Later, when I watch the final cut of the documentary, I notice how awkward Lucy seems as Mary Ann follows her out the door from CPEP one day. Lucy is leaving early to go see her oncologist.
“The doctor goes to see the doctor,” Lucy muses, as the camera follows her down the hallway. Her hair is scattered in every direction of the compass, letting shards of light through to the camera. “The big C,” Lucy jokes.
It is anything but funny. I can tell she’s making a joke because she feels like she’s supposed to. Knowing Mary Ann, she is holding the camera close to her, following her down the hallway, not ending the scene, hoping for more nervous chatter, even though I’m sure Lucy would like to yell, “Cut!”
In the next scene of the film, it is three months later. Lucy is back from her medical leave, working at CPEP again. She is wearing a scarf to c
over her bald head, and her cheeks are hollowed.
Do You Want to Know a Secret?
It’s the Bellevue holiday party, and Lucy has been back at the job for a short while. September and October were filled with neurosurgeries and radiation. Sadie gave birth to Billy in early November. He was named after Lucy’s father, and his arrival was followed just two days later by her first round of chemotherapy. The tumors have been removed, and she is now on high-dose steroids and Dilantin to prevent seizures. The steroids are revving her up, making her hyper, almost hypomanic. She is way more irritable and impulsive than usual. At the party, Lucy nearly gets into a fistfight with one of the male nurses from the upstairs wards. He is antagonistic and inappropriate, which is typical for him, but then again, so is she. I try to run interference, keeping everyone calm, and the situation deflates eventually, but not before she invites him to step outside. It’s a party; everyone’s dressed up. Now is not the time to rumble, I plead.
I end up speaking to our boss, Dr. MacKenzie, later in the night. He is Lucy’s supervisor, and I know they’ve spent a lot of time talking lately. In his late forties, with curly salt-and-pepper hair and glasses, he’s so tall I have to crane my neck to establish eye contact. “I’m worried about Lucy. Have you noticed how reactive she is lately?” I ask.
“Well, you know Lucy,” he responds, noncommittal. I don’t know how much he knows about her situation. Does he know about the neurosurgery? The steroids? Does he know, but doesn’t realize that I know? We are like two secret agents, wary of committing an act of treason.

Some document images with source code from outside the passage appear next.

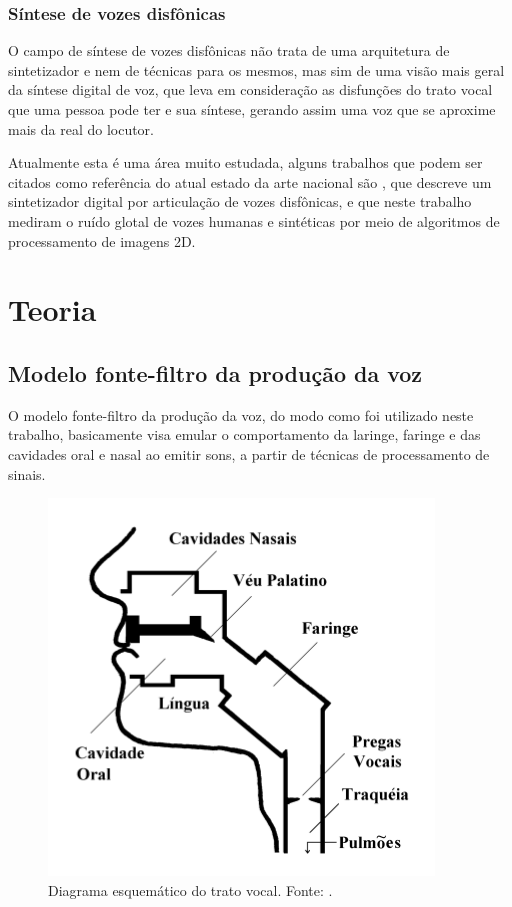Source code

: \documentclass[
  12pt,       
  openright,      
  twoside,      
  a4paper,      
  english,      
  french,       
  spanish,      
  brazil,     
  ]{abntex2}
\begin{document}
\subsection{Síntese de vozes disfônicas}
O campo de síntese de vozes disfônicas não trata de uma arquitetura de sintetizador e nem de técnicas para os mesmos, mas sim de uma visão mais geral da síntese digital de voz, que leva em consideração as disfunções do trato vocal que uma pessoa pode ter e sua síntese, gerando assim uma voz que se aproxime mais da real do locutor.

Atualmente esta é uma área muito estudada, alguns trabalhos que podem ser citados como referência do atual estado da arte nacional são , que descreve um sintetizador digital por articulação de vozes disfônicas, e  que neste trabalho mediram o ruído glotal de vozes humanas e sintéticas por meio de algoritmos de processamento de imagens 2D.

\chapter{Teoria}
\label{sec:teoria}
\section{Modelo fonte-filtro da produção da voz}
\label{subsec:fonteFiltro}
O modelo fonte-filtro da produção da voz, do modo como foi utilizado neste trabalho, basicamente visa emular o comportamento da laringe, faringe e das cavidades oral e nasal ao emitir sons, a partir de técnicas de processamento de sinais.

\begin{figure}
\centering
\includegraphics[scale=0.6]{imagens/trato_vocal.PNG}
\caption{Diagrama esquemático do trato vocal. Fonte: .}
\label{fig:tratoVocal}
\centering
\end{figure}
\end{document}
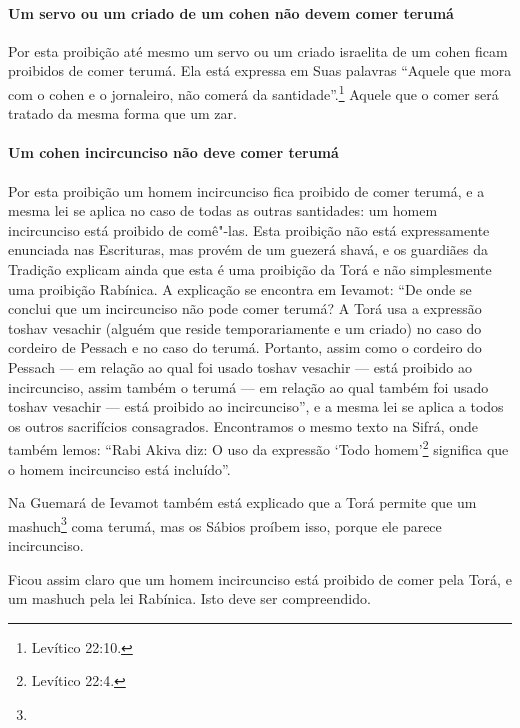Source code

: \begin{multicols}{2}
\paragraph{Um servo ou um criado de um cohen\starr{} não devem comer terumá\starr}

Por esta proibição até mesmo um servo ou um criado israelita de um
cohen\starr{} ficam proibidos de comer terumá\starr. Ela está expressa em Suas
palavras ``Aquele que mora com o cohen\starr{} e o jornaleiro, não comerá da
santidade''.\footnote{Levítico 22:10.} Aquele que o comer será tratado da mesma
forma que um zar\starr.

\paragraph{Um cohen\starr{} incircunciso não deve comer terumá\starr}

Por esta proibição um homem incircunciso fica proibido de comer
terumá\starr, e a mesma lei se aplica no caso de todas as outras santidades:
um homem incircunciso está proibido de comê"-las. Esta proibição não está
expressamente enunciada nas Escrituras, mas provém de um guezerá
shavá\starr, e os guardiães da Tradição explicam ainda
que esta é uma proibição da Torá\starr{} e não simplesmente uma proibição
Rabínica. A explicação se encontra em Ievamot\starr: ``De onde se conclui que
um incircunciso não pode comer terumá\starr? A Torá\starr{} usa a expressão toshav vesachir\starr{} (alguém que reside temporariamente e um criado) no caso do
cordeiro de Pessach\starr{} e no caso do terumá\starr. Portanto, assim como o
cordeiro do Pessach\starr{} --- em relação ao qual foi usado toshav vesachir\starr{}
--- está proibido ao incircunciso, assim também o terumá\starr{} --- em
relação ao qual também foi usado toshav vesachir\starr{} --- está proibido ao
incircunciso'', e a mesma lei se aplica a todos os outros sacrifícios
consagrados. Encontramos o mesmo texto na Sifrá\starr, onde também lemos:
``Rabi Akiva\starr{} diz: O uso da expressão `Todo homem'\footnote{Levítico 22:4.}
significa que o homem incircunciso está incluído''.

Na Guemará\starr{} de Ievamot\starr{} também está explicado que a Torá\starr{} permite que um
mashuch\footnote{} coma terumá\starr, mas os Sábios proíbem
isso, porque ele parece incircunciso.

Ficou assim claro que um homem incircunciso está proibido de comer pela
Torá\starr, e um mashuch\starr{} pela lei Rabínica. Isto deve ser compreendido.


\end{multicols}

“So you’re not worried about her behavior?” I ask.
“Not any more than usual.” He smiles.
“Okay, then.” I leave it at that. I want to talk to someone who understands the situation, who knows what medicines she’s taking. I want to tell him I’m worried the steroids are making her disinhibited and aggressive, but I don’t. I have no idea what he knows and what he doesn’t. I don’t want to get her into trouble, but I’m afraid she’s going to get herself into some.